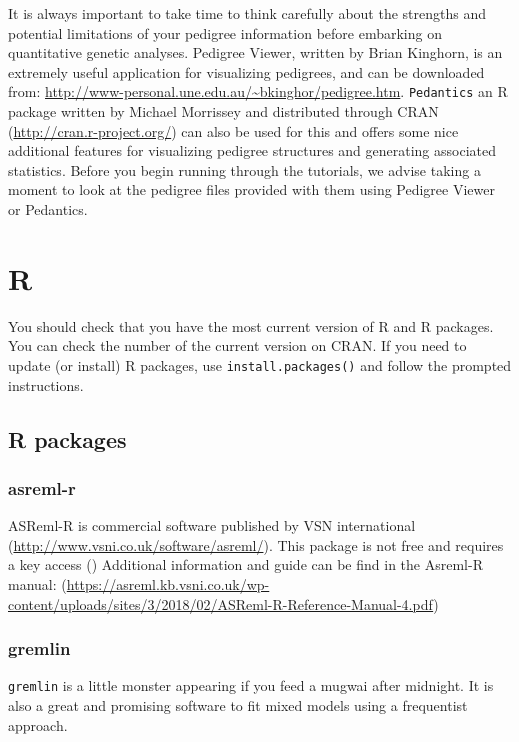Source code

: \documentclass[
  12pt,
]{book}
\begin{document}
It is always important to take time to think carefully about the strengths and potential limitations of your pedigree information before embarking on quantitative genetic analyses. Pedigree Viewer, written by Brian Kinghorn, is an extremely useful application for visualizing pedigrees, and can be downloaded from: \url{http://www-personal.une.edu.au/~bkinghor/pedigree.htm}. \texttt{Pedantics} an R package written by Michael Morrissey and distributed through CRAN (\url{http://cran.r-project.org/}) can also be used for this and offers some nice additional features for visualizing pedigree structures and generating associated statistics. Before you begin running through the tutorials, we advise taking a moment to look at the pedigree files provided with them using Pedigree Viewer or Pedantics.

\hypertarget{r}{%
\section{R}\label{r}}

You should check that you have the most current version of R and R packages. You can check the number of the current version on CRAN. If you need to update (or install) R packages, use \texttt{install.packages()} and follow the prompted instructions.

\hypertarget{r-packages}{%
\subsection{R packages}\label{r-packages}}

\hypertarget{asreml-r}{%
\subsubsection{asreml-r}\label{asreml-r}}

ASReml-R is commercial software published by VSN international (\url{http://www.vsni.co.uk/software/asreml/}). This package is not free and requires a key access ()
Additional information and guide can be find in the Asreml-R manual: (\url{https://asreml.kb.vsni.co.uk/wp-content/uploads/sites/3/2018/02/ASReml-R-Reference-Manual-4.pdf})

\hypertarget{gremlin}{%
\subsubsection{gremlin}\label{gremlin}}

\texttt{gremlin} is a little monster appearing if you feed a mugwai after midnight. It is also a great and promising software to fit mixed models using a frequentist approach.
\end{document}
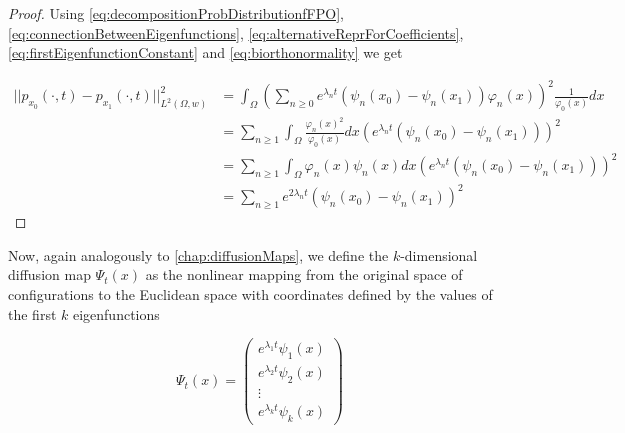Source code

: \begin{proof}
Using \eqref{eq:decompositionProbDistributionfFPO}, \eqref{eq:connectionBetweenEigenfunctions}, \eqref{eq:alternativeReprForCoefficients}, \eqref{eq:firstEigenfunctionConstant} and \eqref{eq:biorthonormality} we get

\begin{equation*}\begin{aligned}
||p_{x_0}(\cdot, t) - p_{x_1}(\cdot, t) ||_{L^2(\Omega, w)}^2 &=
\int_\Omega \left( \sum_{n\geq 0} e^{\lambda_n t}(\psi_n(x_0)-\psi_n(x_1)) \varphi_n(x)\right)^2\frac{1}{\varphi_0(x)}dx\\
&= \sum_{n\geq 1} \int_\Omega \frac{\varphi_n(x)^2}{\varphi_0(x)}dx \left(e^{\lambda_n t}(\psi_n(x_0)-\psi_n(x_1))\right)^2\\
&= \sum_{n\geq 1} \int_\Omega \varphi_n(x)\psi_n(x)dx \left(e^{\lambda_n t}(\psi_n(x_0)-\psi_n(x_1))\right)^2\\
&= \sum_{n\geq 1} e^{2 \lambda_n t}(\psi_n(x_0)-\psi_n(x_1))^2
\end{aligned}\end{equation*}
\end{proof}

Now, again analogously to \autoref{chap:diffusionMaps}, we define the $k$-dimensional diffusion map $\Psi_t(x)$ as the nonlinear mapping from the original space of configurations to the Euclidean space with coordinates defined by the values of the first $k$ eigenfunctions

\begin{definition}

\begin{equation*}
\Psi_t(x)=\begin{pmatrix}
  e^{\lambda_1 t}\psi_1(x) \\
  e^{\lambda_2 t}\psi_2(x) \\
  \vdots \\
  e^{\lambda_k t}\psi_k(x)
 \end{pmatrix}
\end{equation*}

\end{definition}












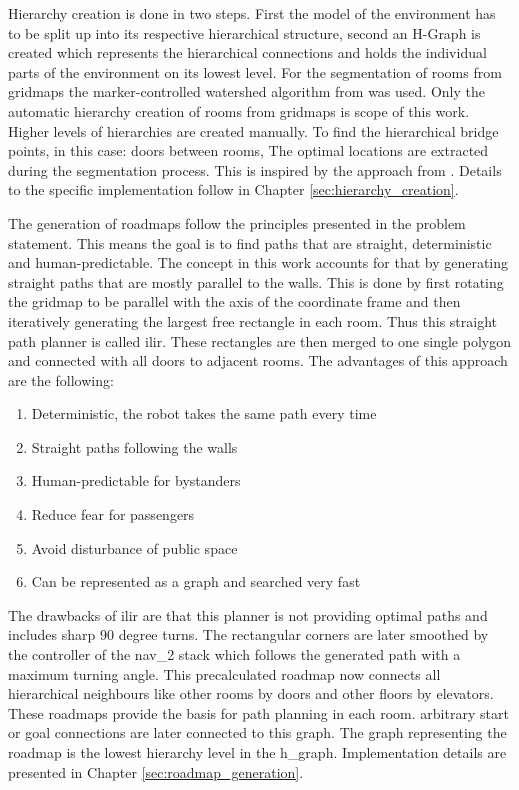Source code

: Hierarchy creation is done in two steps. First the model of the environment has to be split up into its respective hierarchical structure, second an H-Graph is created which represents the hierarchical connections and holds the individual parts of the environment on its lowest level. For the segmentation of rooms from gridmaps the marker-controlled watershed algorithm from \cite{parvati_image_2009} was used. Only the automatic hierarchy creation of rooms from gridmaps is scope of this work. Higher levels of hierarchies are created manually. To find the hierarchical bridge points, in this case: doors between rooms, The optimal locations are extracted during the segmentation process. This is inspired by the approach from \cite{ryu_hierarchical_2020}. Details to the specific implementation follow in Chapter \ref{sec:hierarchy_creation}.

The generation of roadmaps follow the principles presented in the problem statement. This means the goal is to find paths that are straight, deterministic and human-predictable. The concept in this work accounts for that by generating straight paths that are mostly parallel to the walls. This is done by first rotating the gridmap to be parallel with the axis of the coordinate frame and then iteratively generating the largest free rectangle in each room. Thus this straight path planner is called \gls{ilir}. These rectangles are then merged to one single polygon and connected with all doors to adjacent rooms. The advantages of this approach are the following:

\begin{enumerate}
    \item Deterministic, the robot takes the same path every time
    \item Straight paths following the walls
    \item Human-predictable for bystanders
    \item Reduce fear for passengers
    \item Avoid disturbance of public space
    \item Can be represented as a graph and searched very fast
\end{enumerate}

The drawbacks of \gls{ilir} are that this planner is not providing optimal paths and includes sharp 90 degree turns. The rectangular corners are later smoothed by the controller of the \gls{nav_2} stack which follows the generated path with a maximum turning angle. This precalculated roadmap now connects all hierarchical neighbours like other rooms by doors and other floors by elevators. These roadmaps provide the basis for path planning in each room. arbitrary start or goal connections are later connected to this graph. The graph representing the roadmap is the lowest hierarchy level in the \gls{h_graph}. Implementation details are presented in Chapter \ref{sec:roadmap_generation}.

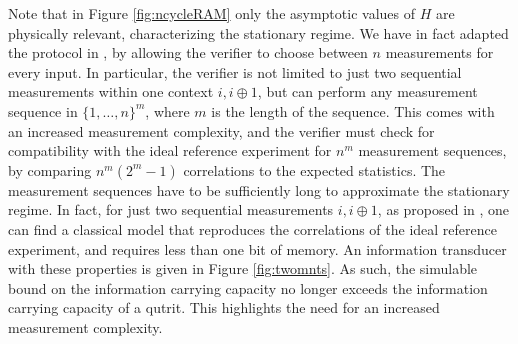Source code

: Note that in Figure \ref{fig:ncycleRAM} only the asymptotic values of $H$ are physically relevant, characterizing the stationary regime. We have in fact adapted the protocol in \cite{Bharti2019}, by allowing the verifier to choose between $n$ measurements for every input. In particular, the verifier is not limited to just two sequential measurements within one context $i,i\oplus 1$, but can perform any measurement sequence in $\{1,\dots,n\}^m$, where $m$ is the length of the sequence. This comes with an increased measurement complexity, and the verifier must check for compatibility with the ideal reference experiment for $n^m$ measurement sequences, by comparing $n^m(2^m-1)$ correlations to the expected statistics. The measurement sequences have to be sufficiently long to approximate the stationary regime. In fact, for just two sequential measurements $i,i\oplus 1$, as proposed in \cite{Bharti2019}, one can find a classical model that reproduces the correlations of the ideal reference experiment, and requires less than one bit of memory. An information transducer with these properties is given in Figure \ref{fig:twomnts}. As such, the simulable bound on the information carrying capacity no longer exceeds the information carrying capacity of a qutrit. This highlights the need for an increased measurement complexity.

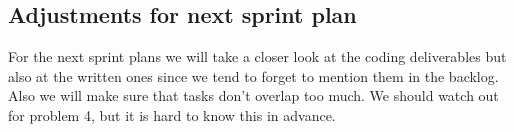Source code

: \documentclass{scrartcl}
\begin{document}
\subsection{Adjustments for next sprint plan}
For the next sprint plans we will take a closer look at the coding deliverables but also at the written ones since we tend to forget to mention them in the backlog.
Also we will make sure that tasks don't overlap too much.
We should watch out for problem 4, but it is hard to know this in advance.
\end{document}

### ACTIVITY
Once the images are dropped, set down the remaining material word for word.

### SOLUTION TO THE PROBLEM
Source code

: \documentclass[
  12pt,
]{book}
\begin{document}
It is always important to take time to think carefully about the strengths and potential limitations of your pedigree information before embarking on quantitative genetic analyses. Pedigree Viewer, written by Brian Kinghorn, is an extremely useful application for visualizing pedigrees, and can be downloaded from: \url{http://www-personal.une.edu.au/~bkinghor/pedigree.htm}. \texttt{Pedantics} an R package written by Michael Morrissey and distributed through CRAN (\url{http://cran.r-project.org/}) can also be used for this and offers some nice additional features for visualizing pedigree structures and generating associated statistics. Before you begin running through the tutorials, we advise taking a moment to look at the pedigree files provided with them using Pedigree Viewer or Pedantics.

\hypertarget{r}{%
\section{R}\label{r}}

You should check that you have the most current version of R and R packages. You can check the number of the current version on CRAN. If you need to update (or install) R packages, use \texttt{install.packages()} and follow the prompted instructions.

\hypertarget{r-packages}{%
\subsection{R packages}\label{r-packages}}

\hypertarget{asreml-r}{%
\subsubsection{asreml-r}\label{asreml-r}}

ASReml-R is commercial software published by VSN international (\url{http://www.vsni.co.uk/software/asreml/}). This package is not free and requires a key access ()
Additional information and guide can be find in the Asreml-R manual: (\url{https://asreml.kb.vsni.co.uk/wp-content/uploads/sites/3/2018/02/ASReml-R-Reference-Manual-4.pdf})

\hypertarget{gremlin}{%
\subsubsection{gremlin}\label{gremlin}}

\texttt{gremlin} is a little monster appearing if you feed a mugwai after midnight. It is also a great and promising software to fit mixed models using a frequentist approach.
\end{document}
Source code

: \begin{proof}
Using \eqref{eq:decompositionProbDistributionfFPO}, \eqref{eq:connectionBetweenEigenfunctions}, \eqref{eq:alternativeReprForCoefficients}, \eqref{eq:firstEigenfunctionConstant} and \eqref{eq:biorthonormality} we get

\begin{equation*}\begin{aligned}
||p_{x_0}(\cdot, t) - p_{x_1}(\cdot, t) ||_{L^2(\Omega, w)}^2 &=
\int_\Omega \left( \sum_{n\geq 0} e^{\lambda_n t}(\psi_n(x_0)-\psi_n(x_1)) \varphi_n(x)\right)^2\frac{1}{\varphi_0(x)}dx\\
&= \sum_{n\geq 1} \int_\Omega \frac{\varphi_n(x)^2}{\varphi_0(x)}dx \left(e^{\lambda_n t}(\psi_n(x_0)-\psi_n(x_1))\right)^2\\
&= \sum_{n\geq 1} \int_\Omega \varphi_n(x)\psi_n(x)dx \left(e^{\lambda_n t}(\psi_n(x_0)-\psi_n(x_1))\right)^2\\
&= \sum_{n\geq 1} e^{2 \lambda_n t}(\psi_n(x_0)-\psi_n(x_1))^2
\end{aligned}\end{equation*}
\end{proof}

Now, again analogously to \autoref{chap:diffusionMaps}, we define the $k$-dimensional diffusion map $\Psi_t(x)$ as the nonlinear mapping from the original space of configurations to the Euclidean space with coordinates defined by the values of the first $k$ eigenfunctions

\begin{definition}

\begin{equation*}
\Psi_t(x)=\begin{pmatrix}
  e^{\lambda_1 t}\psi_1(x) \\
  e^{\lambda_2 t}\psi_2(x) \\
  \vdots \\
  e^{\lambda_k t}\psi_k(x)
 \end{pmatrix}
\end{equation*}

\end{definition}












Source code

: Hierarchy creation is done in two steps. First the model of the environment has to be split up into its respective hierarchical structure, second an H-Graph is created which represents the hierarchical connections and holds the individual parts of the environment on its lowest level. For the segmentation of rooms from gridmaps the marker-controlled watershed algorithm from \cite{parvati_image_2009} was used. Only the automatic hierarchy creation of rooms from gridmaps is scope of this work. Higher levels of hierarchies are created manually. To find the hierarchical bridge points, in this case: doors between rooms, The optimal locations are extracted during the segmentation process. This is inspired by the approach from \cite{ryu_hierarchical_2020}. Details to the specific implementation follow in Chapter \ref{sec:hierarchy_creation}.

The generation of roadmaps follow the principles presented in the problem statement. This means the goal is to find paths that are straight, deterministic and human-predictable. The concept in this work accounts for that by generating straight paths that are mostly parallel to the walls. This is done by first rotating the gridmap to be parallel with the axis of the coordinate frame and then iteratively generating the largest free rectangle in each room. Thus this straight path planner is called \gls{ilir}. These rectangles are then merged to one single polygon and connected with all doors to adjacent rooms. The advantages of this approach are the following:

\begin{enumerate}
    \item Deterministic, the robot takes the same path every time
    \item Straight paths following the walls
    \item Human-predictable for bystanders
    \item Reduce fear for passengers
    \item Avoid disturbance of public space
    \item Can be represented as a graph and searched very fast
\end{enumerate}

The drawbacks of \gls{ilir} are that this planner is not providing optimal paths and includes sharp 90 degree turns. The rectangular corners are later smoothed by the controller of the \gls{nav_2} stack which follows the generated path with a maximum turning angle. This precalculated roadmap now connects all hierarchical neighbours like other rooms by doors and other floors by elevators. These roadmaps provide the basis for path planning in each room. arbitrary start or goal connections are later connected to this graph. The graph representing the roadmap is the lowest hierarchy level in the \gls{h_graph}. Implementation details are presented in Chapter \ref{sec:roadmap_generation}.

Source code

: Note that in Figure \ref{fig:ncycleRAM} only the asymptotic values of $H$ are physically relevant, characterizing the stationary regime. We have in fact adapted the protocol in \cite{Bharti2019}, by allowing the verifier to choose between $n$ measurements for every input. In particular, the verifier is not limited to just two sequential measurements within one context $i,i\oplus 1$, but can perform any measurement sequence in $\{1,\dots,n\}^m$, where $m$ is the length of the sequence. This comes with an increased measurement complexity, and the verifier must check for compatibility with the ideal reference experiment for $n^m$ measurement sequences, by comparing $n^m(2^m-1)$ correlations to the expected statistics. The measurement sequences have to be sufficiently long to approximate the stationary regime. In fact, for just two sequential measurements $i,i\oplus 1$, as proposed in \cite{Bharti2019}, one can find a classical model that reproduces the correlations of the ideal reference experiment, and requires less than one bit of memory. An information transducer with these properties is given in Figure \ref{fig:twomnts}. As such, the simulable bound on the information carrying capacity no longer exceeds the information carrying capacity of a qutrit. This highlights the need for an increased measurement complexity.

Source code

: \documentclass{scrartcl}
\begin{document}
\subsection{Adjustments for next sprint plan}
For the next sprint plans we will take a closer look at the coding deliverables but also at the written ones since we tend to forget to mention them in the backlog.
Also we will make sure that tasks don't overlap too much.
We should watch out for problem 4, but it is hard to know this in advance.
\end{document}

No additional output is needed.